> [Try it]: Your answer should be the lines of the material that include the word "yhat".

> [The data]:
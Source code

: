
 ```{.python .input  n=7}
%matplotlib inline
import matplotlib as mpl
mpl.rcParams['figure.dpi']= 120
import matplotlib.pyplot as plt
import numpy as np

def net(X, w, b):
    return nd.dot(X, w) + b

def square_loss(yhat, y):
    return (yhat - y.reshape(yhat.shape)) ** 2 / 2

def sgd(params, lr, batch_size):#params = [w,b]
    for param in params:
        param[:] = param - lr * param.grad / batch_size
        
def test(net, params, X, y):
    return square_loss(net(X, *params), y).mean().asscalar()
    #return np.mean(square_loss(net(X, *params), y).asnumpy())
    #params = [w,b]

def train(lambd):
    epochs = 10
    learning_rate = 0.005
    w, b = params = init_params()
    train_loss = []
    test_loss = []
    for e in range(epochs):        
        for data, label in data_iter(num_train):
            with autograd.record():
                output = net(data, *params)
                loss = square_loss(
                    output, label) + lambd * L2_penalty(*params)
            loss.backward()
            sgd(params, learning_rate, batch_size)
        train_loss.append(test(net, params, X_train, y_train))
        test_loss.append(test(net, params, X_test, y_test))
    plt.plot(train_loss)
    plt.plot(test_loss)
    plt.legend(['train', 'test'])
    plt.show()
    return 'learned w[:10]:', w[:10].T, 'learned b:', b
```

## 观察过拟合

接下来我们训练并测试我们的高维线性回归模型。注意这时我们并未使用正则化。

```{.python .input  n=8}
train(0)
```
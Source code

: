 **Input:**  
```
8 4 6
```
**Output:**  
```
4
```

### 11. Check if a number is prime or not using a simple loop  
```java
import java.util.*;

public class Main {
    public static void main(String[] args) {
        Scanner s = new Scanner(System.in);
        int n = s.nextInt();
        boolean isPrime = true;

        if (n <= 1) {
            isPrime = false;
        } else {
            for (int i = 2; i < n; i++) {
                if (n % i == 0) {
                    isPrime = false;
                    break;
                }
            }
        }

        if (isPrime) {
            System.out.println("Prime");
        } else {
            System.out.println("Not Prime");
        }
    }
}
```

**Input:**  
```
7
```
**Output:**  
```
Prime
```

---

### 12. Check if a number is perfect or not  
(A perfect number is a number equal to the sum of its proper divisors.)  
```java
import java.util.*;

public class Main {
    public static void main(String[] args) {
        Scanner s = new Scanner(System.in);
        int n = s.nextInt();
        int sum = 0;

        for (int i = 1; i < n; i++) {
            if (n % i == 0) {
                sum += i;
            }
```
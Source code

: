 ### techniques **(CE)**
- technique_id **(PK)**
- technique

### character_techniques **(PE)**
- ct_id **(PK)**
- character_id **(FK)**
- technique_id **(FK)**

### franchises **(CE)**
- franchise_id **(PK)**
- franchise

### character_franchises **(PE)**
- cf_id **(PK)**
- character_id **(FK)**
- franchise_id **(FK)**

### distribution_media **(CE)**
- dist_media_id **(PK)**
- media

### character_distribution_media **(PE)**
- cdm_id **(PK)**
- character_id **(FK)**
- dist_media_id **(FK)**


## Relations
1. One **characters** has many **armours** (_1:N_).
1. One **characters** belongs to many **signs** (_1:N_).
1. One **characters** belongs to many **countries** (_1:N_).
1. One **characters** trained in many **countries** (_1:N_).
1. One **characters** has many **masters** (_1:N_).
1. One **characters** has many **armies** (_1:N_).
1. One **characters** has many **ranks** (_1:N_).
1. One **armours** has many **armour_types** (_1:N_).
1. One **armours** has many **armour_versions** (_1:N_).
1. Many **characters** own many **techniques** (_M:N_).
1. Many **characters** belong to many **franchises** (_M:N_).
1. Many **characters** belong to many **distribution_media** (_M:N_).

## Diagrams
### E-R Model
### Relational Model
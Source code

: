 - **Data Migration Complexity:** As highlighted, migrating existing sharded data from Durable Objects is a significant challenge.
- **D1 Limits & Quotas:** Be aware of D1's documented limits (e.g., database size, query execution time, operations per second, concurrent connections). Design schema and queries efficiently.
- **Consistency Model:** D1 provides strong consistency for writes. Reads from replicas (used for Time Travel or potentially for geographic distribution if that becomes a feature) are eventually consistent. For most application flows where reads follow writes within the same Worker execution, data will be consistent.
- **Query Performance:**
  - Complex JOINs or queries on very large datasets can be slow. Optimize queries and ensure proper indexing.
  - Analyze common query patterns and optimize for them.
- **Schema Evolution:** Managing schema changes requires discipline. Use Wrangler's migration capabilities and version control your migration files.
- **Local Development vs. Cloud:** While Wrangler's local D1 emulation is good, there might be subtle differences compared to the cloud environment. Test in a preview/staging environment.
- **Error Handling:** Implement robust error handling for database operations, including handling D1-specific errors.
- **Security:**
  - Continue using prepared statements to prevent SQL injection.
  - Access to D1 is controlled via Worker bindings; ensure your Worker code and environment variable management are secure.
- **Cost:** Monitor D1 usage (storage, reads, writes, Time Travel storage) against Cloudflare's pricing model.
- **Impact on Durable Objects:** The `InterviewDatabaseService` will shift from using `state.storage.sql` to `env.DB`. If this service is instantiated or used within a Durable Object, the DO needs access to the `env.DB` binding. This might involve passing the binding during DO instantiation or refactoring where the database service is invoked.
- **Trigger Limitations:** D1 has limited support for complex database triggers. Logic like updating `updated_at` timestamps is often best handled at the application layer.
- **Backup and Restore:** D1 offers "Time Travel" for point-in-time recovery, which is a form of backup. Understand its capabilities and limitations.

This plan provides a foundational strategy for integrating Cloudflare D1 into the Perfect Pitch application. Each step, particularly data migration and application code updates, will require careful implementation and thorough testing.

> [Completed exercise]:
def square_loss(yhat, y):
    return (yhat - y.reshape(yhat.shape)) ** 2 / 2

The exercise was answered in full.